Although not enacted yet, some of the articles in the bill regarding the new tax regulations that are being discussed in the Grand National Assembly of Turkey, VAT and SCT paid in the purchase of passenger cars used for both commercial gain and self-employment activities, depreciation and expenses of those taken into the inventory, and deduction from the tax base of passenger cars acquired through leasing. Regarding the limitations on the rental fees that can be made.
The envisaged regulation covers all passenger cars regardless of any business size, field of activity, or for what purpose they are used within the business. Excluded are those whose activities are partly or wholly in the rental or operation of passenger cars for this purpose. However, in any case, passenger cars must be for the purpose of obtaining and maintaining commercial and professional income. It is not possible to deduct the expenses of passenger cars that are not used outside of operating activities or for the purpose of earning income, even if they are included in the inventory.
With the new regulation, the limitations on depreciation and expenses related to passenger cars of those who earn commercial income and those who are self-employed are as follows;
|Expense Type||Expense Ceiling Amount and Ratio|
|Monthly rental fee that can be expensed for each of the passenger cars acquired through leasing (*)||5.500.-TL|
|The sum of the special consumption tax and value added tax that can be expensed on the acquisition of passenger cars||115.000.-TL|
|The rate that can be deducted from the tax base from the expenses related to passenger cars(*)||% 70|
|Depreciation ceiling to be expensed over the first acquisition price (*)||135.000.-TL|
|If the VAT and SCT amount is included in the cost, the depreciation ceiling that can be expensed in the first acquisition (*)||250,000.-TL|
*Except for those whose activities are partly or wholly renting or operating passenger cars for this purpose.
What Will Happen to Expenses That Cannot Be Discounted?
Expenses related to the activity, which cannot be deducted from the tax base due to the regulations in the laws, are added to the tax base as Legally Unacceptable Expenses (KKEG) in the income or corporate tax returns of the relevant companies. For this reason, the commercial gains in the income statements and balance sheets of the enterprises and the financial gains that make up the tax base differ. As KKEG, there are payments that are not considered as expenses in the determination of the tax base as per the law, even if they are related to activities such as motor vehicle taxes, traffic fines and fines of passenger cars.
With the foreseen regulation, the amount exceeding this amount must be recorded as KKEG for passenger car rentals over 5,500.-TL per month.
Again, % 70 part of the expenses related to passenger cars will be taken into account as an expense in the determination of the tax base, while % 30 part will be considered as KKEG.

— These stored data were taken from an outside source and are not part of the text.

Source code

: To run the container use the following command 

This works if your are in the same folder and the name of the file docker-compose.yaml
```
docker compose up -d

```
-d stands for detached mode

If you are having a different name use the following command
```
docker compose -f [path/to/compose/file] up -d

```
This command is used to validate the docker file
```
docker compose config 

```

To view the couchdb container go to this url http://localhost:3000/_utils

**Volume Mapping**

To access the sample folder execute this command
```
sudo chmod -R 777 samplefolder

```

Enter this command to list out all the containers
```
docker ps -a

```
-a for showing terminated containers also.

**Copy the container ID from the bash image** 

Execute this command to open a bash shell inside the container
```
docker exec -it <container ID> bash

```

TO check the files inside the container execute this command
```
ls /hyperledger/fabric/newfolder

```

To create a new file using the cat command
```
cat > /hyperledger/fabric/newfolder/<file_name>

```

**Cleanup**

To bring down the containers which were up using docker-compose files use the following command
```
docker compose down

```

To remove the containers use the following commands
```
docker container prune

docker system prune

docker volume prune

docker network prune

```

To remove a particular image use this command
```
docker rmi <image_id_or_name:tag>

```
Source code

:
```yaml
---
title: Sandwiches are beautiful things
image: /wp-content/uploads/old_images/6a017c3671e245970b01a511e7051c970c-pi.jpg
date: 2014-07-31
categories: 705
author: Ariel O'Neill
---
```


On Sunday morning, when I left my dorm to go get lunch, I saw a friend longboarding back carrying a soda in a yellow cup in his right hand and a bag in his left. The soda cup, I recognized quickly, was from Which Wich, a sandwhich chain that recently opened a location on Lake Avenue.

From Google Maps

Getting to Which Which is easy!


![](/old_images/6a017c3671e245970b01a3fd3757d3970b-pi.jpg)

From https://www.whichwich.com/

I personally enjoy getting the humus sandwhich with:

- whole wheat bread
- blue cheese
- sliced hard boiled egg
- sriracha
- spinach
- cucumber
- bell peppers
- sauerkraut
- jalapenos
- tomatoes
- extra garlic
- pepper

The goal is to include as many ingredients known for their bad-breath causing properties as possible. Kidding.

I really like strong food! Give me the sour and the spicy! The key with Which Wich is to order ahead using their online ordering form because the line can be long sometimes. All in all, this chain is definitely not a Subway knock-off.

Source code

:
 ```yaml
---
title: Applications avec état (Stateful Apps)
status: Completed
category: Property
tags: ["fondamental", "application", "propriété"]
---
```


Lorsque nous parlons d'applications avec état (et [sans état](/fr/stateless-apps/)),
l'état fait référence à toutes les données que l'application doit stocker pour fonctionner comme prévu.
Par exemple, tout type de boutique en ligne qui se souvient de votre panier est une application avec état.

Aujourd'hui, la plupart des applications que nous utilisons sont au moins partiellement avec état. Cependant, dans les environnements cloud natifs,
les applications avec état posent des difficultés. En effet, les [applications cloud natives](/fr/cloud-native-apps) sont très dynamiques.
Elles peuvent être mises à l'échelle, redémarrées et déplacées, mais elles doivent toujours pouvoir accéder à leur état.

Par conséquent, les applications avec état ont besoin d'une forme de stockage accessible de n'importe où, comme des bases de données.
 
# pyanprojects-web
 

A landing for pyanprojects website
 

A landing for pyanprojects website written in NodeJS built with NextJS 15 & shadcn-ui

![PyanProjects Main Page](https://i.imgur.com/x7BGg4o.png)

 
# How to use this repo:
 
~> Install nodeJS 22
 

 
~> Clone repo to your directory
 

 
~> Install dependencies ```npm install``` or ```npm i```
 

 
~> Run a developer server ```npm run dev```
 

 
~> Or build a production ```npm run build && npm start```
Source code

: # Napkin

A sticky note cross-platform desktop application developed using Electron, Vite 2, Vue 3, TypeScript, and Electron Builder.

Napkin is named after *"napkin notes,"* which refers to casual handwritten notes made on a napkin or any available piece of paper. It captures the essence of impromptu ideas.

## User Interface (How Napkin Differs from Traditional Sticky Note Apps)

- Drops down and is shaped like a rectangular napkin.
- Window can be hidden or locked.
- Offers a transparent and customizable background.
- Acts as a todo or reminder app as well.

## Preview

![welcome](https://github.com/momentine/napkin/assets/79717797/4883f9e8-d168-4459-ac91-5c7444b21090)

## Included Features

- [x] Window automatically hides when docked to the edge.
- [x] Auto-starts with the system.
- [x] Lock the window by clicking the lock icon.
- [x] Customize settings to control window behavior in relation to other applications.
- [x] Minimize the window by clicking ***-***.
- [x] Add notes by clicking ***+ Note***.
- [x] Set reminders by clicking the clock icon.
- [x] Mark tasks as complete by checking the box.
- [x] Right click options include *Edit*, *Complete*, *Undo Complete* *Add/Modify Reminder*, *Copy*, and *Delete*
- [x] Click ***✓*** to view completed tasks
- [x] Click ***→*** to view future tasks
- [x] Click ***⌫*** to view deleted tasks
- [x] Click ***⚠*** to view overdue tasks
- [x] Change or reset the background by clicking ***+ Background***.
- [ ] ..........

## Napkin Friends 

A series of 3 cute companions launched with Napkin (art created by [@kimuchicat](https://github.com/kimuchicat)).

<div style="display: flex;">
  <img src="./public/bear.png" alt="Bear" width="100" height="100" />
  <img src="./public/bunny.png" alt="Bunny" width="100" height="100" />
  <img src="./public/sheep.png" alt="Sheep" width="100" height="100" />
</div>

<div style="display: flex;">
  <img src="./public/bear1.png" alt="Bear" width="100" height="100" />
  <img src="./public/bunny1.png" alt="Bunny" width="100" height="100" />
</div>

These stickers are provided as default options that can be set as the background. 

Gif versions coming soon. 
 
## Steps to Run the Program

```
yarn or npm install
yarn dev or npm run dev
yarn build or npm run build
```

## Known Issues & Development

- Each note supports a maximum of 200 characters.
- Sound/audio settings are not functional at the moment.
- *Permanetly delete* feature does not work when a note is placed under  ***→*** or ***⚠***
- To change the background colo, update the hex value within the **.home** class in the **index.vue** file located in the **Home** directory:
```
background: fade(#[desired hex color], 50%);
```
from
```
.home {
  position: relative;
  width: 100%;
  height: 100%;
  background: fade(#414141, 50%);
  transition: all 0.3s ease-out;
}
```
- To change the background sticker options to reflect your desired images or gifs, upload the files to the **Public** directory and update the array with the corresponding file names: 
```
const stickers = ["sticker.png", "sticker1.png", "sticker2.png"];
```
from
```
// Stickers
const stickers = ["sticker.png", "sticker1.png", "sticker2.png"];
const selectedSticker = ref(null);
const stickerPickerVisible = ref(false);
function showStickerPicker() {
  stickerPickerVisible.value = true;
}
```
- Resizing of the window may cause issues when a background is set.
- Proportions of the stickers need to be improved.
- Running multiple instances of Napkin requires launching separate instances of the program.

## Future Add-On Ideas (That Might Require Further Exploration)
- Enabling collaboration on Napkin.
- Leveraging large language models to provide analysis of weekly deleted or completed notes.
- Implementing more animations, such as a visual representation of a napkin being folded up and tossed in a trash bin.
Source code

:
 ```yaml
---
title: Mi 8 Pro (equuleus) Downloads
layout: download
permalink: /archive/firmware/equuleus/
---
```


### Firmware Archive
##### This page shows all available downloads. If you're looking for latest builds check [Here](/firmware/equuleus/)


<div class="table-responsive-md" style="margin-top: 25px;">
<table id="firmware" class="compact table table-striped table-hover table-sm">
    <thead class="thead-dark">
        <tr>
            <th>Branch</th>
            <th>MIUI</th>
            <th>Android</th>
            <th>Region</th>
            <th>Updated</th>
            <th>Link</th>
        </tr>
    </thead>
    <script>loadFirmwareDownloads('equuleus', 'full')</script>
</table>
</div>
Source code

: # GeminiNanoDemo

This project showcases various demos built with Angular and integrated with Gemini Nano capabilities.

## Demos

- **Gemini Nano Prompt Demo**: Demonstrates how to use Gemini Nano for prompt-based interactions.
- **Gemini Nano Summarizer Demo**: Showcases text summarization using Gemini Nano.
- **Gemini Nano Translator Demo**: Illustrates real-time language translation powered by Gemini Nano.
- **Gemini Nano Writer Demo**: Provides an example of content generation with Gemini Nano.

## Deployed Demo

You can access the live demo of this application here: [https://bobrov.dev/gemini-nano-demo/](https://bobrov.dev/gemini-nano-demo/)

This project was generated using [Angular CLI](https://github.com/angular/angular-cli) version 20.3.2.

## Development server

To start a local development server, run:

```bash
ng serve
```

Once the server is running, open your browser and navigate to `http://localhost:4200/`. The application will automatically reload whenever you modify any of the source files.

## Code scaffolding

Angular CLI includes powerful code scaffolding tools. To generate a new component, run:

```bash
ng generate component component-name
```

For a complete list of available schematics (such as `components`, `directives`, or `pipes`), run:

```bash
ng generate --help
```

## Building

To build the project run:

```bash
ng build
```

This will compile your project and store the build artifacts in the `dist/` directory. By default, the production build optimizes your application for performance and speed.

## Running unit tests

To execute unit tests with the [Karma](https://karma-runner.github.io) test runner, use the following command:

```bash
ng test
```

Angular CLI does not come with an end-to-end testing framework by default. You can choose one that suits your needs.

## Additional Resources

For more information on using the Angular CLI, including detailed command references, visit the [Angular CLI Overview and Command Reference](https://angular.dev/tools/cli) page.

While the part of the monthly price exceeding 5.500.-TL in passenger car rentals and the value added taxes related to % 70 part of the expenses related to passenger cars are subject to deduction in VAT returns, VAT corresponding to amounts exceeding this amount and this rate are subject to discount in VAT returns. will not be done.
E.g Only 5.500.-TL of the passenger car rented with a monthly fee of 10.000.-TL plus 1.800.-TL VAT can be deducted by the commercial enterprise in the determination of the tax base, and 990.-TL corresponding to this amount (5.500 x % 18 =) The subject of deduction will be made in the VAT declaration and the rest will be evaluated as KKEG.